BioKangtai’s announcement on Sunday marked a crucial point in the global saturation of COVID vaccines: COVID is still around, but demand for COVID vaccines is gone, and the COVID vaccine market is shrinking rapidly. According to China’s National Health Commission, as of July 23, a total of 1.298 billion people have received at least one COVID vaccine in China, an immunization rate of 92.1%. 

Chinese vaccine exports have also subsided. In 2021, BioKangtai’s export revenue amounted to 957 million yuan ($141.56 million), a year-on-year increase of 39.02%. In October last year, for example, a BioKangtai COVID vaccine developed in partnership with AstraZeneca was authorized for use in Indonesia.

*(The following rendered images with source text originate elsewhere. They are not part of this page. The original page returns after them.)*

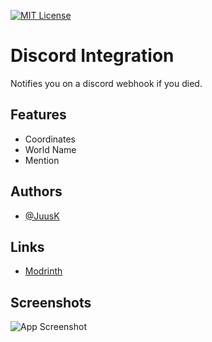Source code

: 

[![MIT License](https://img.shields.io/badge/License-LGPL%20v2.1-yellow.svg)](https://choosealicense.com/licenses/mit/)


# Discord Integration

Notifies you on a discord webhook if you died.
## Features

- Coordinates
- World Name
- Mention


## Authors

- [@JuusK](https://www.github.com/JuusK)


## Links

 - [Modrinth](https://modrinth.com/mod/discord-webhooks)


## Screenshots

![App Screenshot](https://cdn.modrinth.com/data/WmnxSYyv/images/35560f9b77b2630995886da67b19d06d0337a59d.png)

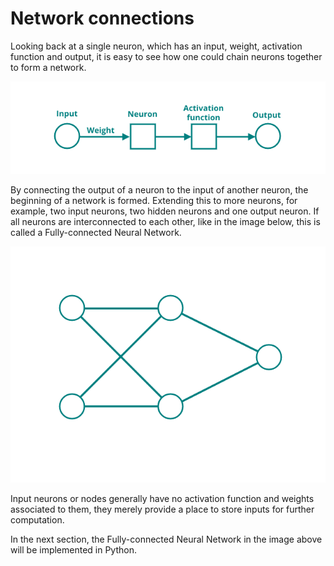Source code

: # Network connections

Looking back at a single neuron, which has an input, weight, activation function and output, it is easy to see how one could chain neurons together to form a network.

![Neuron structure](../assets/images/neuron_structure.png)

By connecting the output of a neuron to the input of another neuron, the beginning of a network is formed. Extending this to more neurons, for example, two input neurons, two hidden neurons and one output neuron. If all neurons are interconnected to each other, like in the image below, this is called a Fully-connected Neural Network.

![FCNN](../assets/images/nn_2-2-1.png)

Input neurons or nodes generally have no activation function and weights associated to them, they merely provide a place to store inputs for further computation.

In the next section, the Fully-connected Neural Network in the image above will be implemented in Python.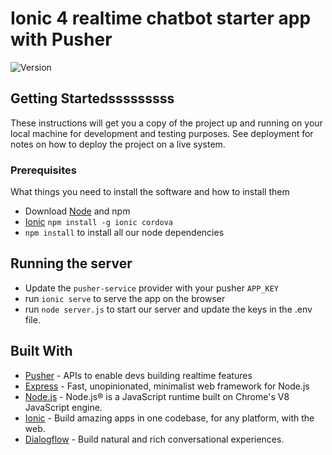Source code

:# Ionic 4 realtime chatbot starter app with Pusher 
![Version](https://img.shields.io/badge/version-alpha-green.svg)

## Getting Startedsssssssss

These instructions will get you a copy of the project up and running on your local machine for development and testing purposes. See deployment for notes on how to deploy the project on a live system.

### Prerequisites

What things you need to install the software and how to install them

* Download [Node](https://nodejs.org/en/) and npm
* [Ionic](http://ionicframework.com) `npm install -g ionic cordova` 
* `npm install` to install all our node dependencies

## Running the server

* Update the `pusher-service` provider with your pusher `APP_KEY`
* run `ionic serve` to serve the app on the browser
* run `node server.js` to start our server and update the keys in the .env file.


## Built With

* [Pusher](https://pusher.com/) - APIs to enable devs building realtime features
* [Express](https://expressjs.com/) - Fast, unopinionated, minimalist web framework for Node.js
* [Node.js](https://nodejs.org/en/) - Node.js® is a JavaScript runtime built on Chrome's V8 JavaScript engine.
* [Ionic](https://ionicframework.com/) - Build amazing apps in one codebase, for any platform, with the web.
* [Dialogflow](https://dialogflow.com/) - Build natural and rich conversational experiences.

According to data compiled by a Chinese investment bank, in 2021, China exported vaccines (mostly for COVID) of more than 100 billion yuan ($14.79 billion), but in the first six months of this year, this figure has dropped to only 5.11 billion yuan ($755.88 million).

Global suspicions about the quality and efficacy of Chinese vaccines will also dampen future demand, so without subsidies from the Chinese government, the vaccine makers are going to struggle to get their shots in arms around the world. 

The takeaway 

The world is suddenly saturated with COVID vaccines, which are far from profitable for many of the companies that make them. The challenge for China’s vaccine manufacturers now is to make a radical jump in research and development in order to produce new and much more advanced vaccines that can treat variants, can be applied easily, and can be produced rapidly. So far, that does not seem to be happening.